Problem statement:
Type out each entry exactly as it appears, but keep every image out.

=== Section Start ===

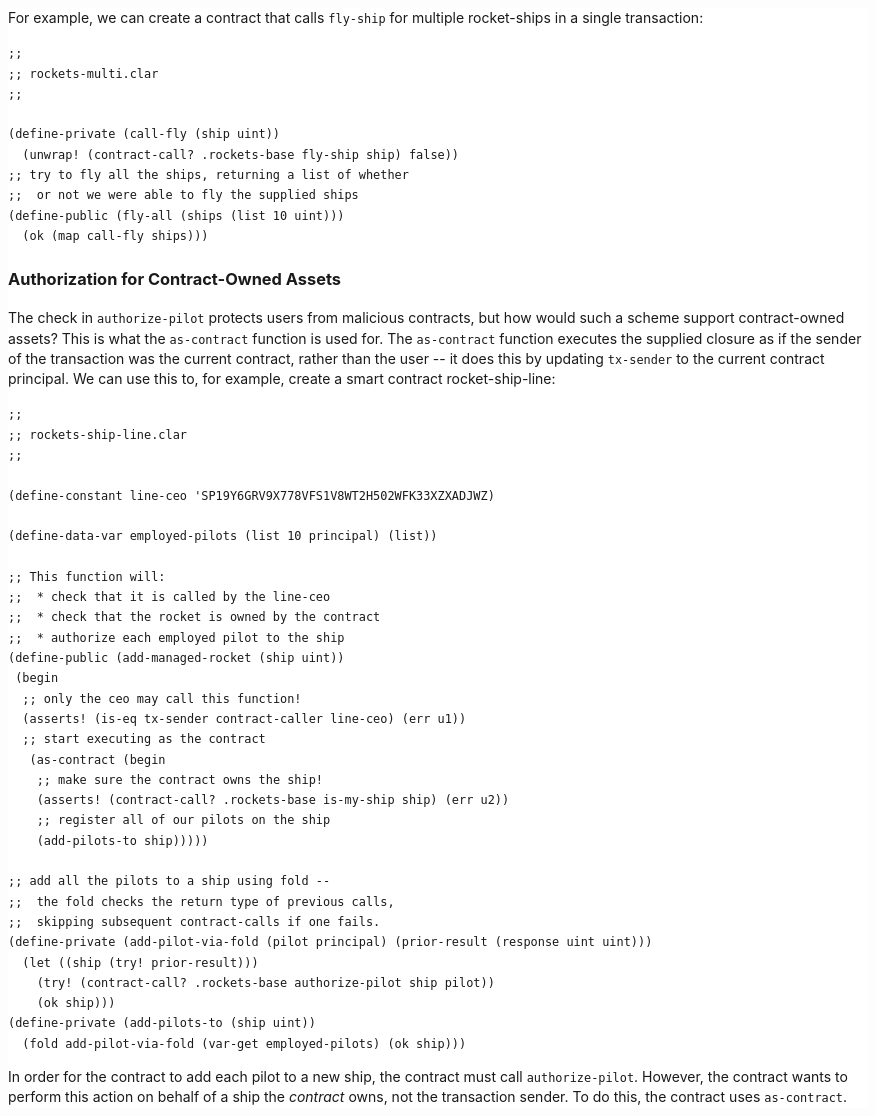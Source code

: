 For example, we can create a contract that calls `fly-ship`
for multiple rocket-ships in a single transaction:

```clarity
;;
;; rockets-multi.clar
;;

(define-private (call-fly (ship uint))
  (unwrap! (contract-call? .rockets-base fly-ship ship) false))
;; try to fly all the ships, returning a list of whether
;;  or not we were able to fly the supplied ships
(define-public (fly-all (ships (list 10 uint)))
  (ok (map call-fly ships)))
```

### Authorization for Contract-Owned Assets

The check in `authorize-pilot` protects users from malicious contracts,
but how would such a scheme support contract-owned assets? This is what the
`as-contract` function is used for. The `as-contract` function executes
the supplied closure as if the sender of the transaction was the current
contract, rather than the user -- it does this by updating `tx-sender`
to the current contract principal. We can use this to, for example, create
a smart contract rocket-ship-line:

```clarity
;;
;; rockets-ship-line.clar
;;

(define-constant line-ceo 'SP19Y6GRV9X778VFS1V8WT2H502WFK33XZXADJWZ)

(define-data-var employed-pilots (list 10 principal) (list))

;; This function will:
;;  * check that it is called by the line-ceo
;;  * check that the rocket is owned by the contract
;;  * authorize each employed pilot to the ship
(define-public (add-managed-rocket (ship uint))
 (begin
  ;; only the ceo may call this function!
  (asserts! (is-eq tx-sender contract-caller line-ceo) (err u1))
  ;; start executing as the contract
   (as-contract (begin
    ;; make sure the contract owns the ship!
    (asserts! (contract-call? .rockets-base is-my-ship ship) (err u2))
    ;; register all of our pilots on the ship
    (add-pilots-to ship)))))

;; add all the pilots to a ship using fold --
;;  the fold checks the return type of previous calls,
;;  skipping subsequent contract-calls if one fails.
(define-private (add-pilot-via-fold (pilot principal) (prior-result (response uint uint)))
  (let ((ship (try! prior-result)))
    (try! (contract-call? .rockets-base authorize-pilot ship pilot))
    (ok ship)))
(define-private (add-pilots-to (ship uint))
  (fold add-pilot-via-fold (var-get employed-pilots) (ok ship)))
```

In order for the contract to add each pilot to a new ship, the contract must
call `authorize-pilot`. However, the contract wants to perform this action on
behalf of a ship the _contract_ owns, not the transaction sender. To do this,
the contract uses `as-contract`.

=== Section End ===

Response for this exercise:
Source code

: For example, we can create a contract that calls `fly-ship`
for multiple rocket-ships in a single transaction:

```clarity
;;
;; rockets-multi.clar
;;

(define-private (call-fly (ship uint))
  (unwrap! (contract-call? .rockets-base fly-ship ship) false))
;; try to fly all the ships, returning a list of whether
;;  or not we were able to fly the supplied ships
(define-public (fly-all (ships (list 10 uint)))
  (ok (map call-fly ships)))
```

### Authorization for Contract-Owned Assets

The check in `authorize-pilot` protects users from malicious contracts,
but how would such a scheme support contract-owned assets? This is what the
`as-contract` function is used for. The `as-contract` function executes
the supplied closure as if the sender of the transaction was the current
contract, rather than the user -- it does this by updating `tx-sender`
to the current contract principal. We can use this to, for example, create
a smart contract rocket-ship-line:

```clarity
;;
;; rockets-ship-line.clar
;;

(define-constant line-ceo 'SP19Y6GRV9X778VFS1V8WT2H502WFK33XZXADJWZ)

(define-data-var employed-pilots (list 10 principal) (list))

;; This function will:
;;  * check that it is called by the line-ceo
;;  * check that the rocket is owned by the contract
;;  * authorize each employed pilot to the ship
(define-public (add-managed-rocket (ship uint))
 (begin
  ;; only the ceo may call this function!
  (asserts! (is-eq tx-sender contract-caller line-ceo) (err u1))
  ;; start executing as the contract
   (as-contract (begin
    ;; make sure the contract owns the ship!
    (asserts! (contract-call? .rockets-base is-my-ship ship) (err u2))
    ;; register all of our pilots on the ship
    (add-pilots-to ship)))))

;; add all the pilots to a ship using fold --
;;  the fold checks the return type of previous calls,
;;  skipping subsequent contract-calls if one fails.
(define-private (add-pilot-via-fold (pilot principal) (prior-result (response uint uint)))
  (let ((ship (try! prior-result)))
    (try! (contract-call? .rockets-base authorize-pilot ship pilot))
    (ok ship)))
(define-private (add-pilots-to (ship uint))
  (fold add-pilot-via-fold (var-get employed-pilots) (ok ship)))
```

In order for the contract to add each pilot to a new ship, the contract must
call `authorize-pilot`. However, the contract wants to perform this action on
behalf of a ship the _contract_ owns, not the transaction sender. To do this,
the contract uses `as-contract`.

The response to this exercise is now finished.